#### [Brief]
Nothing but the lines below, from the first through the line containing "twice; completion of", should be set down, each one exactly and without pictures.

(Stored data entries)

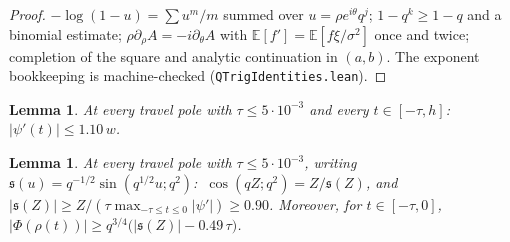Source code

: \documentclass[11pt]{article}
\theoremstyle{plain}
\newtheorem{lemma}[theorem]{Lemma}
\theoremstyle{definition}
\theoremstyle{remark}
\begin{document}
\begin{proof}
$-\log(1-u)=\sum u^m/m$ summed over $u=\rho e^{i\theta}q^j$; $1-q^k\ge1-q$ and a binomial estimate;
$\rho\partial_\rho A=-i\partial_\theta A$ with $\mathbb{E}[f']=\mathbb{E}[f\xi/\sigma^2]$ once and twice; completion of
the square and analytic continuation in $(a,b)$. The exponent bookkeeping is machine-checked
(\texttt{QTrigIdentities.lean}).
\end{proof}

\begin{lemma}\label{app:psi1}
At every travel pole with $\tau\le5\cdot10^{-3}$ and every $t\in[-\tau,h]$:
$|\psi'(t)|\le1.10\,w$.
\end{lemma}

\begin{lemma}\label{app:sZ}
At every travel pole with $\tau\le5\cdot10^{-3}$, writing
$\mathfrak s(u)=q^{-1/2}\sin(q^{1/2}u;q^2)$: $\ \cos(qZ;q^2)=Z/\mathfrak s(Z)$, and
$|\mathfrak s(Z)|\ge Z/(\tau\max_{-\tau\le t\le0}|\psi'|)\ge0.90$. Moreover, for $t\in[-\tau,0]$,
$|\Phi(\rho(t))|\ge q^{3/4}\bigl(|\mathfrak s(Z)|-0.49\,\tau\bigr)$.
\end{lemma}
\end{document}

#### [Exercise output]
Source code

: \documentclass[11pt]{article}
\theoremstyle{plain}
\newtheorem{lemma}[theorem]{Lemma}
\theoremstyle{definition}
\theoremstyle{remark}
\begin{document}
\begin{proof}
$-\log(1-u)=\sum u^m/m$ summed over $u=\rho e^{i\theta}q^j$; $1-q^k\ge1-q$ and a binomial estimate;
$\rho\partial_\rho A=-i\partial_\theta A$ with $\mathbb{E}[f']=\mathbb{E}[f\xi/\sigma^2]$ once and twice; completion of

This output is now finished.